Sunday, June 28, 2009

Movie: Blood, the Last Vampire

I went to see it tonight. It was mostly OK, some good action scenes but often things were moving too quickly to really be able to appreciate it. I found myself wanting to watch Ong Bak,the super-awesome Thai movie starring Tony Jaa. It's super-awesome because there's no wire-work in it. I dislike wire fighting. If you're going to do it with wires, you may as well just do it with camera tricks or CGI and then even I could do it - not awesome at all. The stuff Tony Jaa does in Ong Bak is just fantastic and - more importantly - surprising and often funny.

Aaaaaanyway. Blood is essentially Blade but instead of Wesley Snipes the half-vampire vampire killer is a Japanese schoolgirl. What could possibly go wrong? Mostly nothing goes particularly wrong or right. Add in an unsatisfying ending and you've got "meh".

I would have been annoyed if I hadn't managed to get to it but I'll have forgotten about it in a month.

Sunday, June 21, 2009

Movie: A tale of two sisters

I saw this Korean movie years ago but my trip to the cinema tonight reminded me of it because there is just a single sudden fright in the movie and everyone in the cinema leapt, popcorn flew and a few seconds later everyone was nervously giggling and apologising to the complete stranger next to them. A great movie. It turns out it was remade as The Uninvited which was out a few months ago. From the reviews I can find, they made a pig's mickey of it. Ah well.

Mouth water chicken - yummy but dangerous

After my movie trip I went to Sichuan House and ate the spiciest food I've eaten for some time. I came home and ate ice cream in the vain hope that that will neutralise some of the spicy before it makes its way out again. On the menu as "口水鸡 - steamed chicken in chili sauce" (first in the list of salads if you're looking for it), it literally translates as "mouth water chicken". It's a half a cold chicken, drenched in spicy, oily sauce with peanuts, sugar, spring onions and other stuff. It smells exactly like the smell you get in a real Sichuan restaurant - it's nice to know what I was smelling way back when. It's damn tasty and I brought half of it home on the back of the bike! Not sure if I'll eat it myself. I'm going to a BBQ tomorrow, I might bring it along for others to sample. In the meantime, I think I'll go put a pack of wet-wipes in the fridge...

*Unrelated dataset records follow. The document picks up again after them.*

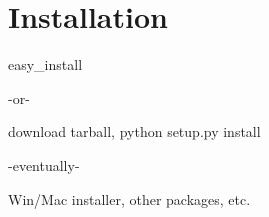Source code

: \chapter{Installation \label{installation}}

easy_install

-or-

download tarball, python setup.py install

-eventually-

Win/Mac installer, other packages, etc.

P.S. Ow! Jesus! I rubbed my eye! Chili, chili, chili! Ow!

Saturday, June 20, 2009

Movie: drag me to hell

I just saw Drag Me To Hell and I had a great time. It had the scariest old woman I ever saw in a movie. It had the scariest lace handkerchief I ever saw it a movie. It had lots of out-of-seat jumping. It had gumming (not a typo) and goats (also not a typo) and it made me laugh out very loud - just once, mostly it wasn't trying to be funny. I'm really glad I saw it. There's how's that for elevated expectations leading to certain disappointment?

Afterwards I ate some lovely Chinese food.

Sunday, June 14, 2009

1362 Kanji Characters

1362 might not sound like significant number but that is 2/3 of the way through the 2042 characters of Remembering the Kanji. It has become a bit of a slow slog but the progress is fairly steady. I thought I'd get more done while Midori and the kids were away but so far I haven't done anything amazing. In fact 54 in the last 7 days is less than 10 per day - I was occasionally able to beat that with the family around. It's way off the pace from my first 4 weeks but I had 2 weeks of rest before that and I was excited and motivated by the discovery of a sure-fire method of learning the kanji.

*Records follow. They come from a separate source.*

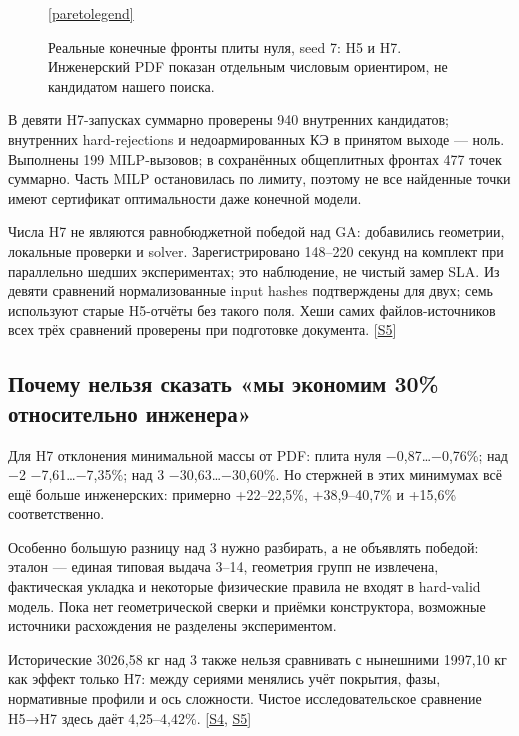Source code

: \documentclass[11pt,a4paper]{article}
\begin{document}
\begin{figure}[H]
\par\smallskip\ref{paretolegend}
\caption{Реальные конечные фронты плиты нуля, seed 7: H5 и H7. Инженерский PDF показан отдельным числовым ориентиром, не кандидатом нашего поиска.}\label{fig:05_pareto}
\end{figure}

В девяти H7-запусках суммарно проверены 940 внутренних кандидатов; внутренних hard-rejections и недоармированных КЭ в принятом выходе — ноль. Выполнены 199 MILP-вызовов; в сохранённых общеплитных фронтах 477 точек суммарно. Часть MILP остановилась по лимиту, поэтому не все найденные точки имеют сертификат оптимальности даже конечной модели.


Числа H7 не являются равнобюджетной победой над GA: добавились геометрии, локальные проверки и solver. Зарегистрировано 148–220 секунд на комплект при параллельно шедших экспериментах; это наблюдение, не чистый замер SLA. Из девяти сравнений нормализованные input hashes подтверждены для двух; семь используют старые H5-отчёты без такого поля. Хеши самих файлов-источников всех трёх сравнений проверены при подготовке документа. {\color{Teal}\small[\hyperlink{S5}{S5}]}


\subsection{Почему нельзя сказать «мы экономим 30\% относительно инженера»}

Для H7 отклонения минимальной массы от PDF: плита нуля −0,87…−0,76\%; над −2 −7,61…−7,35\%; над 3 −30,63…−30,60\%. Но стержней в этих минимумах всё ещё больше инженерских: примерно +22–22,5\%, +38,9–40,7\% и +15,6\% соответственно.


Особенно большую разницу над 3 нужно разбирать, а не объявлять победой: эталон — единая типовая выдача 3–14, геометрия групп не извлечена, фактическая укладка и некоторые физические правила не входят в hard-valid модель. Пока нет геометрической сверки и приёмки конструктора, возможные источники расхождения не разделены экспериментом.


Исторические 3026,58 кг над 3 также нельзя сравнивать с нынешними 1997,10 кг как эффект только H7: между сериями менялись учёт покрытия, фазы, нормативные профили и ось сложности. Чистое исследовательское сравнение H5→H7 здесь даёт 4,25–4,42\%. {\color{Teal}\small[\hyperlink{S4}{S4}, \hyperlink{S5}{S5}]}
\end{document}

It's nice having a fixed goal of 2042. This covers the standard high school kanji and some extras that are too useful to leave out or necessary for the method. It also allows me to set motivational targets. Without a fixed goal, I could set targets of doubling my kanji count and meet the pretty easily to being with. Going from 128 to 256 in about a week was possible. After that, doubling gets harder and harder and doubling 600 to 1200 took a very long time because of lack of free time. But with a fixed target, now I'm on the down slope. The next target is 3/4 (1531), then 4/5 (1633) and so on.

The first hint of trouble begins when I finish number 2002. That's when I go across the 49/50 mark. The trouble is that I also cross the 50/51 mark which makes kanji number 2002 twice as exciting, that might not seem like trouble but more is to come. Kanji 2003 only crosses 51/62 and Kanji 2009 only crosses the 60/61 mark but from there on in every kanji crosses at least 2 marks. Kanji 2041 crosses 1020 marks! All the way from 1020/1021 to 2040/2041. But the real problem is the last kanji. When I complete that I will cross an infinite number of motivational markers, presumably resulting in infinite excitement, that can't be a good thing.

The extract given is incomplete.